(Problem requirements) Repeat exactly, and only, the lines below starting at the line that contains "music lesson company." and ending at the line that contains "GIMPS in Rust", inclusive of both.

Material provided START

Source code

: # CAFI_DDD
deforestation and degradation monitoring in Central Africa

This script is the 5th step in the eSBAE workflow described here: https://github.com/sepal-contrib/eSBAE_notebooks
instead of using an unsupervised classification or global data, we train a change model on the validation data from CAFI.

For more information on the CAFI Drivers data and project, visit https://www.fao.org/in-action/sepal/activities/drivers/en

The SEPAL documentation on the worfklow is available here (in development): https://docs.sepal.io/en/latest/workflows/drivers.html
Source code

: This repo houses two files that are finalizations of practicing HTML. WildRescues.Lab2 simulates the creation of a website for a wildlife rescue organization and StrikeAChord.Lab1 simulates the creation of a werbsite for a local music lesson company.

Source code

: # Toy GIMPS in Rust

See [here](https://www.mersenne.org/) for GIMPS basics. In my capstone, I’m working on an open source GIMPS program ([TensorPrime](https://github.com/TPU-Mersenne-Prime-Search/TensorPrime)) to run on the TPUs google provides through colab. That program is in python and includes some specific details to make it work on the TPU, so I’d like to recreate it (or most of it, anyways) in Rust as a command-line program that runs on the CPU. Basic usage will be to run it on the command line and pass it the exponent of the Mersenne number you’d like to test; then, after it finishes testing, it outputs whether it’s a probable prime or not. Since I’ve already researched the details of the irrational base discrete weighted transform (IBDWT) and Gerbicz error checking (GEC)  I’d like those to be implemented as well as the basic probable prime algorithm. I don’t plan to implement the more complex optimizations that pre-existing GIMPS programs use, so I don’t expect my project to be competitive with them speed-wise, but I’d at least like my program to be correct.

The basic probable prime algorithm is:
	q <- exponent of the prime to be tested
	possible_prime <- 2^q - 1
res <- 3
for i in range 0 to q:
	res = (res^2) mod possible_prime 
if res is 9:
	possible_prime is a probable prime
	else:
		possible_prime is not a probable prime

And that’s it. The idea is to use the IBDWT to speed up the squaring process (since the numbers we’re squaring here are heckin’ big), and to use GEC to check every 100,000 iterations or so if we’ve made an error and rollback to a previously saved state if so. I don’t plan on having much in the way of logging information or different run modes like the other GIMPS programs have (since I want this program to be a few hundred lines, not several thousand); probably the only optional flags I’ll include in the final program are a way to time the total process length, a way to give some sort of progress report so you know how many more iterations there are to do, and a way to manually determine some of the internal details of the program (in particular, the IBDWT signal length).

Material provided END

(Task response)
: This repo houses two files that are finalizations of practicing HTML. WildRescues.Lab2 simulates the creation of a website for a wildlife rescue organization and StrikeAChord.Lab1 simulates the creation of a werbsite for a local music lesson company.

Source code

: # Toy GIMPS in Rust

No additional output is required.